WHAT IS EXPECTED:
Below are records; copy every line among them that contains the word "Efficient".

Start of SUPPLIED RECORDS

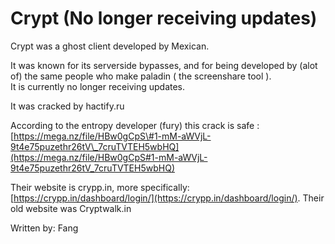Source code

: # Crypt \(No longer receiving updates\)

Crypt was a ghost client developed by Mexican.

It was known for its serverside bypasses, and for being developed by \(alot of\) the same people who make paladin \( the screenshare tool \).   
It is currently no longer receiving updates. 

It was cracked by hactify.ru

According to the entropy developer \(fury\) this crack is safe : [https://mega.nz/file/HBw0gCpS\#1-mM-aWVjL-9t4e75puzethr26tV\_7cruTVTEH5wbHQ](https://mega.nz/file/HBw0gCpS#1-mM-aWVjL-9t4e75puzethr26tV_7cruTVTEH5wbHQ)

Their website is crypp.in, more specifically: [https://crypp.in/dashboard/login/](https://crypp.in/dashboard/login/). Their old website was Cryptwalk.in

Written by: Fang



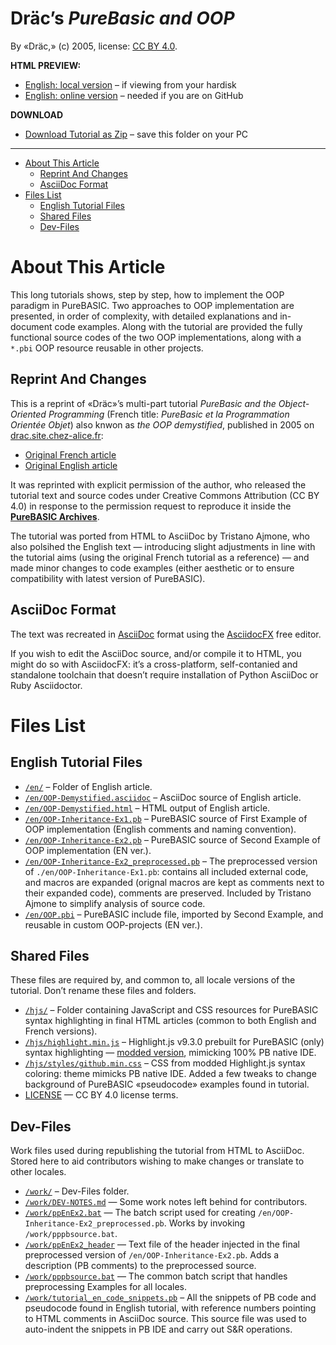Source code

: Dräc’s *PureBasic and OOP*
==========================

By «Dräc,» (c) 2005, license: [CC BY 4.0](https://creativecommons.org/licenses/by/4.0/).

**HTML PREVIEW:**

-   [English: local version](./en/OOP-Demystified.html) – if viewing from your hardisk
-   [English: online version](http://htmlpreview.github.io/?https://github.com/tajmone/purebasic-archives/blob/master/tutorials/oop/drac/en/OOP-Demystified.html) – needed if you are on GitHub

**DOWNLOAD**

-   [Download Tutorial as Zip](https://kinolien.github.com/gitzip/?download=https://github.com/tajmone/purebasic-archives/tree/master/tutorials/oop/drac) – save this folder on your PC

------------------------------------------------------------------------

<!-- #toc -->
-   [About This Article](#about-this-article)
    -   [Reprint And Changes](#reprint-and-changes)
    -   [AsciiDoc Format](#asciidoc-format)
-   [Files List](#files-list)
    -   [English Tutorial Files](#english-tutorial-files)
    -   [Shared Files](#shared-files)
    -   [Dev-Files](#dev-files)

<!-- /toc -->
About This Article
==================

This long tutorials shows, step by step, how to implement the OOP paradigm in PureBASIC. Two approaches to OOP implementation are presented, in order of complexity, with detailed explanations and in-document code examples. Along with the tutorial are provided the fully functional source codes of the two OOP implementations, along with a `*.pbi` OOP resource reusable in other projects.

Reprint And Changes
-------------------

This is a reprint of «Dräc»’s multi-part tutorial *PureBasic and the Object-Oriented Programming* (French title: *PureBasic et la Programmation Orientée Objet*) also knwon as *the OOP demystified*, published in 2005 on [drac.site.chez-alice.fr](http://drac.site.chez-alice.fr/Tutorials%20Programming%20PureBasic/indexTutorials_en.htm):

-   [Original French article](http://drac.site.chez-alice.fr/Tutorials%20Programming%20PureBasic/POO/POO_Pourquoi.htm)
-   [Original English article](http://drac.site.chez-alice.fr/Tutorials%20Programming%20PureBasic/POO/POO_Pourquoi_en.htm)

It was reprinted with explicit permission of the author, who released the tutorial text and source codes under Creative Commons Attribution (CC BY 4.0) in response to the permission request to reproduce it inside the [**PureBASIC Archives**](https://github.com/tajmone/purebasic-archives).

The tutorial was ported from HTML to AsciiDoc by Tristano Ajmone, who also polsihed the English text — introducing slight adjustments in line with the tutorial aims (using the original French tutorial as a reference) — and made minor changes to code examples (either aesthetic or to ensure compatibility with latest version of PureBASIC).

AsciiDoc Format
---------------

The text was recreated in [AsciiDoc](http://asciidoc.org/) format using the [AsciidocFX](http://www.asciidocfx.com/) free editor.

If you wish to edit the AsciiDoc source, and/or compile it to HTML, you might do so with AsciidocFX: it’s a cross-platform, self-contanied and standalone toolchain that doesn’t require installation of Python AsciiDoc or Ruby Asciidoctor.

Files List
==========

English Tutorial Files
----------------------

-   [`/en/`](./en/) – Folder of English article.
-   [`/en/OOP-Demystified.asciidoc`](./en/OOP-Demystified.asciidoc) – AsciiDoc source of English article.
-   [`/en/OOP-Demystified.html`](./en/OOP-Demystified.html) – HTML output of English article.
-   [`/en/OOP-Inheritance-Ex1.pb`](./en/OOP-Inheritance-Ex1.pb) – PureBASIC source of First Example of OOP implementation (English comments and naming convention).
-   [`/en/OOP-Inheritance-Ex2.pb`](./en/OOP-Inheritance-Ex1.pb) – PureBASIC source of Second Example of OOP implementation (EN ver.).
-   [`/en/OOP-Inheritance-Ex2_preprocessed.pb`](./en/OOP-Inheritance-Ex2_preprocessed.pb) – The preprocessed version of `./en/OOP-Inheritance-Ex1.pb`: contains all included external code, and macros are expanded (orignal macros are kept as comments next to their expanded code), comments are preserved. Included by Tristano Ajmone to simplify analysis of source code.
-   [`/en/OOP.pbi`](./en/OOP.pbi) – PureBASIC include file, imported by Second Example, and reusable in custom OOP-projects (EN ver.).

Shared Files
------------

These files are required by, and common to, all locale versions of the tutorial. Don’t rename these files and folders.

-   [`/hjs/`](./hjs/) – Folder containing JavaScript and CSS resources for PureBASIC syntax highlighting in final HTML articles (common to both English and French versions).
-   [`/hjs/highlight.min.js`](./hjs/highlight.min.js) – Highlight.js v9.3.0 prebuilt for PureBASIC (only) syntax highlighting — [modded version](https://github.com/tajmone/highlight.js/tree/PureBASIC), mimicking 100% PB native IDE.
-   [`/hjs/styles/github.min.css`](./hjs/styles/github.min.css) – CSS from modded Highlight.js syntax coloring: theme mimicks PB native IDE. Added a few tweaks to change background of PureBASIC «pseudocode» examples found in tutorial.
-   [LICENSE](./LICENSE) — CC BY 4.0 license terms.

Dev-Files
---------

Work files used during republishing the tutorial from HTML to AsciiDoc. Stored here to aid contributors wishing to make changes or translate to other locales.

-   [`/work/`](./work/) – Dev-Files folder.
-   [`/work/DEV-NOTES.md`](./work/DEV-NOTES.md) — Some work notes left behind for contributors.
-   [`/work/ppEnEx2.bat`](./work/ppEnEx2.bat) — The batch script used for creating `/en/OOP-Inheritance-Ex2_preprocessed.pb`. Works by invoking `/work/pppbsource.bat`.
-   [`/work/ppEnEx2_header`](./work/ppEnEx2_header) — Text file of the header injected in the final preprocessed version of `/en/OOP-Inheritance-Ex2.pb`. Adds a description (PB comments) to the preprocessed source.
-   [`/work/pppbsource.bat`](./work/pppbsource.bat) — The common batch script that handles preprocessing Examples for all locales.
-   [`/work/tutorial_en_code_snippets.pb`](./work/tutorial_en_code_snippets.pb) – All the snippets of PB code and pseudocode found in English tutorial, with reference numbers pointing to HTML comments in AsciiDoc source. This source file was used to auto-indent the snippets in PB IDE and carry out S&R operations.

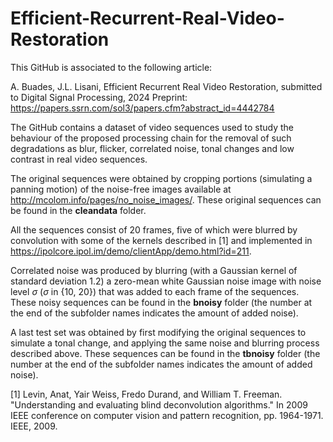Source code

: # Efficient-Recurrent-Real-Video-Restoration

This GitHub is associated to the following article:

A. Buades, J.L. Lisani, Efficient Recurrent Real Video Restoration, submitted to Digital Signal Processing, 2024
Preprint: https://papers.ssrn.com/sol3/papers.cfm?abstract_id=4442784

The GitHub contains a dataset of video sequences used to study the behaviour of the proposed processing chain for the removal of such degradations as blur, flicker, correlated noise, tonal changes and low contrast in real video sequences.

The original sequences were obtained by cropping portions (simulating a panning motion) of the noise-free images available at http://mcolom.info/pages/no_noise_images/. These original sequences can be found in the **cleandata** folder.

All the sequences consist of 20 frames, five of which were blurred by convolution with some of the kernels described in [1] and implemented in https://ipolcore.ipol.im/demo/clientApp/demo.html?id=211. 

Correlated noise was produced by blurring (with a Gaussian kernel of standard deviation 1.2) a zero-mean white Gaussian noise image with noise level $\sigma$ ($\sigma$ in {10, 20}) that was added to each frame of the sequences. These noisy sequences can be found in the **bnoisy** folder (the number at the end of the subfolder names indicates the amount of added noise).

A last test set was obtained by first modifying the original sequences to simulate a tonal change, and applying the same noise and blurring process described above. These sequences can be found in the **tbnoisy** folder (the number at the end of the subfolder names indicates the amount of added noise).

[1] Levin, Anat, Yair Weiss, Fredo Durand, and William T. Freeman. "Understanding and evaluating blind deconvolution algorithms." In 2009 IEEE conference on computer vision and pattern recognition, pp. 1964-1971. IEEE, 2009.

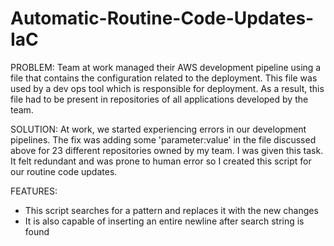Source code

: # Automatic-Routine-Code-Updates-IaC

PROBLEM: Team at work managed their AWS development pipeline using a file that contains the configuration related to the deployment. This file was used by a dev ops tool which is responsible for deployment. As a result, this file had to be present in repositories of all applications developed by the team. 

SOLUTION: At work, we started experiencing errors in our development pipelines. The fix was adding some 'parameter:value' in the file discussed above for 23 different repositories owned by my team. I was given this task. It felt redundant and was prone to human error so I created this script for our routine code updates.

FEATURES: 
- This script searches for a pattern and replaces it with the new changes
- It is also capable of inserting an entire newline after search string is found
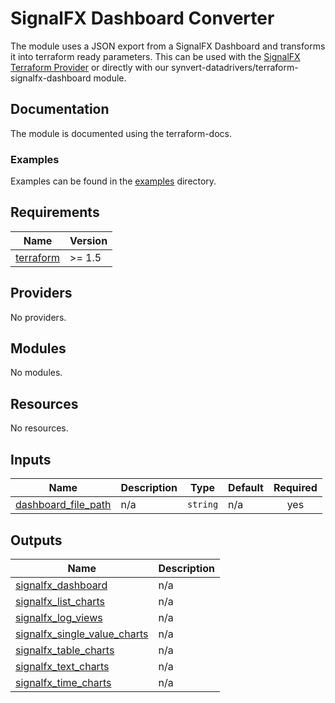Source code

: # SignalFX Dashboard Converter

The module uses a JSON export from a SignalFX Dashboard and transforms it into terraform ready parameters.
This can be used with the [SignalFX Terraform Provider](https://registry.terraform.io/providers/splunk-terraform/signalfx/) or directly with our synvert-datadrivers/terraform-signalfx-dashboard module.

## Documentation

The module is documented using the terraform-docs.

### Examples

Examples can be found in the [examples](./examples) directory.


<!-- BEGINNING OF PRE-COMMIT-TERRAFORM DOCS HOOK -->
## Requirements

| Name | Version |
|------|---------|
| <a name="requirement_terraform"></a> [terraform](#requirement\_terraform) | >= 1.5 |

## Providers

No providers.

## Modules

No modules.

## Resources

No resources.

## Inputs

| Name | Description | Type | Default | Required |
|------|-------------|------|---------|:--------:|
| <a name="input_dashboard_file_path"></a> [dashboard\_file\_path](#input\_dashboard\_file\_path) | n/a | `string` | n/a | yes |

## Outputs

| Name | Description |
|------|-------------|
| <a name="output_signalfx_dashboard"></a> [signalfx\_dashboard](#output\_signalfx\_dashboard) | n/a |
| <a name="output_signalfx_list_charts"></a> [signalfx\_list\_charts](#output\_signalfx\_list\_charts) | n/a |
| <a name="output_signalfx_log_views"></a> [signalfx\_log\_views](#output\_signalfx\_log\_views) | n/a |
| <a name="output_signalfx_single_value_charts"></a> [signalfx\_single\_value\_charts](#output\_signalfx\_single\_value\_charts) | n/a |
| <a name="output_signalfx_table_charts"></a> [signalfx\_table\_charts](#output\_signalfx\_table\_charts) | n/a |
| <a name="output_signalfx_text_charts"></a> [signalfx\_text\_charts](#output\_signalfx\_text\_charts) | n/a |
| <a name="output_signalfx_time_charts"></a> [signalfx\_time\_charts](#output\_signalfx\_time\_charts) | n/a |
<!-- END OF PRE-COMMIT-TERRAFORM DOCS HOOK -->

End of SUPPLIED RECORDS

PROBLEM SOLUTION:
: # Efficient-Recurrent-Real-Video-Restoration
A. Buades, J.L. Lisani, Efficient Recurrent Real Video Restoration, submitted to Digital Signal Processing, 2024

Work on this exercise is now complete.